__To do__
In the records below, count each line where the word "lists" appears, and reply with that number only.

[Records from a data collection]
Start of Block

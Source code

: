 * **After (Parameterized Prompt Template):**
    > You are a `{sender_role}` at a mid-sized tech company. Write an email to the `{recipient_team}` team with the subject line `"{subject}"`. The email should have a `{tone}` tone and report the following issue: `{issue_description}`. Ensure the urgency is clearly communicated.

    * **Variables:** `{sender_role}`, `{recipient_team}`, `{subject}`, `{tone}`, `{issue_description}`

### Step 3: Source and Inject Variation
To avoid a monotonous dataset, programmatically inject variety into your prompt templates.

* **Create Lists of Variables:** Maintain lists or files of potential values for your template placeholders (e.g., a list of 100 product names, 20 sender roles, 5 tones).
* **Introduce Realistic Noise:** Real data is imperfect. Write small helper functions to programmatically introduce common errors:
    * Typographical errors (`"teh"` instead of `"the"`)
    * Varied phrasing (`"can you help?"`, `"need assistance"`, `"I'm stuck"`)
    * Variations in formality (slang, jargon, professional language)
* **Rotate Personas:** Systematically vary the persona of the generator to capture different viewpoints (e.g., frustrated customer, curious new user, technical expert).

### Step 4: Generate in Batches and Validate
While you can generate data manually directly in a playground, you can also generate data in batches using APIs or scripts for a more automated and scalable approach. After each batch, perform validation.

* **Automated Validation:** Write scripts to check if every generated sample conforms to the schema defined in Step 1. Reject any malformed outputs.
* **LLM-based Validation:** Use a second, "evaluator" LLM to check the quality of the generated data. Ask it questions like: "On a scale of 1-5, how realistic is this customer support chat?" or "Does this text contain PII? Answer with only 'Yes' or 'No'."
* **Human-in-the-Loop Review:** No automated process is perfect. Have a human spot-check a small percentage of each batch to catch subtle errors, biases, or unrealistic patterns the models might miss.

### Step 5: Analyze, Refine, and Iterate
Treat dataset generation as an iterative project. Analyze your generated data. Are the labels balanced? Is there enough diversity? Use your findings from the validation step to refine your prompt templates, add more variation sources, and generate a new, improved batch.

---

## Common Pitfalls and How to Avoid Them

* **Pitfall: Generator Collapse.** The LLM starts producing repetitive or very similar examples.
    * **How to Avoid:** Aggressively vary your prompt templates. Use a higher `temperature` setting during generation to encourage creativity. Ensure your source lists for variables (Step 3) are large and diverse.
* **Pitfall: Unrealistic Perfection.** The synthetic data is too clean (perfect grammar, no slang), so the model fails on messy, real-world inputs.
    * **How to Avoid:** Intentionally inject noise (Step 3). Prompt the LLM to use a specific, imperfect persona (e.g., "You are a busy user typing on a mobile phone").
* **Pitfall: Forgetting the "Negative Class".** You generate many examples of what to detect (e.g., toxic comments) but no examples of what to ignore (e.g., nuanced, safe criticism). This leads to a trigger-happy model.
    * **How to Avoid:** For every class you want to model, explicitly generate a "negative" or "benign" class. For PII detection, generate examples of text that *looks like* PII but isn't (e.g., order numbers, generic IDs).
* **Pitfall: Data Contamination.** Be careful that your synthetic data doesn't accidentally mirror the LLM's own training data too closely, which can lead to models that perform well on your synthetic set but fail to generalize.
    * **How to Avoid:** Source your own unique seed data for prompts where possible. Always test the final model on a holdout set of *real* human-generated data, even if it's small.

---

End of Block
Start of Block

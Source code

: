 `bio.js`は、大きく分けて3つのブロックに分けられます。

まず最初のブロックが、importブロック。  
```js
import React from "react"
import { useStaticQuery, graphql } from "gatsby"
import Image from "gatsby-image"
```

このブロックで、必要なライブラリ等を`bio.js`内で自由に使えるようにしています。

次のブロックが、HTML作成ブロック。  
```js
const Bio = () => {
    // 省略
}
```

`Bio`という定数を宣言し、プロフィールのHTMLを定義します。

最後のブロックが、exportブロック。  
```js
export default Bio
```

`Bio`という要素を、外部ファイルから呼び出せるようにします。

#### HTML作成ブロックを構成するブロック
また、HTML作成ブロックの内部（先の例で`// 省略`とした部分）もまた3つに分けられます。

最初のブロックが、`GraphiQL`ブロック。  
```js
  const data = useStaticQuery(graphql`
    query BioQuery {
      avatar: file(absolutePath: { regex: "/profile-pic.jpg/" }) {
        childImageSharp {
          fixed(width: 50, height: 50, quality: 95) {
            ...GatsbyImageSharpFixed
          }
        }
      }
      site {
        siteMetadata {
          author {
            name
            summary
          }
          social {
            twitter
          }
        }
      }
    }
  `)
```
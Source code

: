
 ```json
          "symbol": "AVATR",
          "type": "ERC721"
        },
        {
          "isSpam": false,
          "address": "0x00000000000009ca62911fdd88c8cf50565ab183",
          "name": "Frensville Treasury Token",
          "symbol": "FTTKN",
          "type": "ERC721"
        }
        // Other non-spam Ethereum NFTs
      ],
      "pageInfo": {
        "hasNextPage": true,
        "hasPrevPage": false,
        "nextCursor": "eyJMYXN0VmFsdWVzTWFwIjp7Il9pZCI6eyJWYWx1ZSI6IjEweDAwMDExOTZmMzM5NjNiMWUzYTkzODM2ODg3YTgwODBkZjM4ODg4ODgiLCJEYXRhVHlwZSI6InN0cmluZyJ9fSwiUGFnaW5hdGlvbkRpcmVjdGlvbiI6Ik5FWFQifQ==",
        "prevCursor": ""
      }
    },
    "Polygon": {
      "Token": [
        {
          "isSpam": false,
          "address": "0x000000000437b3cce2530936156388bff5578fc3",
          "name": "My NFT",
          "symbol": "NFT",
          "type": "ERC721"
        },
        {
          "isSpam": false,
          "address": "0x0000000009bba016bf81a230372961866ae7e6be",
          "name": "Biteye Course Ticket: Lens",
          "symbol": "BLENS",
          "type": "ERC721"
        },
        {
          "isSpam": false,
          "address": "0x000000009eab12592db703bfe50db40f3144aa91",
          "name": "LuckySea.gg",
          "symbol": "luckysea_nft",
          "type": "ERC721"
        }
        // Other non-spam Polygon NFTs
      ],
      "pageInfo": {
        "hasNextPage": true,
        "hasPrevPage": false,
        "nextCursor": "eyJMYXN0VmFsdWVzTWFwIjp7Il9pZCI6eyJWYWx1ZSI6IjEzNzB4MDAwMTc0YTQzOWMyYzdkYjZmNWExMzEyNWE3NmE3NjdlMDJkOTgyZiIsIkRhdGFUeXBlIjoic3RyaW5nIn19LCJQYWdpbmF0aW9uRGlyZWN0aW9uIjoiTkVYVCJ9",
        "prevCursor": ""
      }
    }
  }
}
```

End of Block

__Expected answer__
2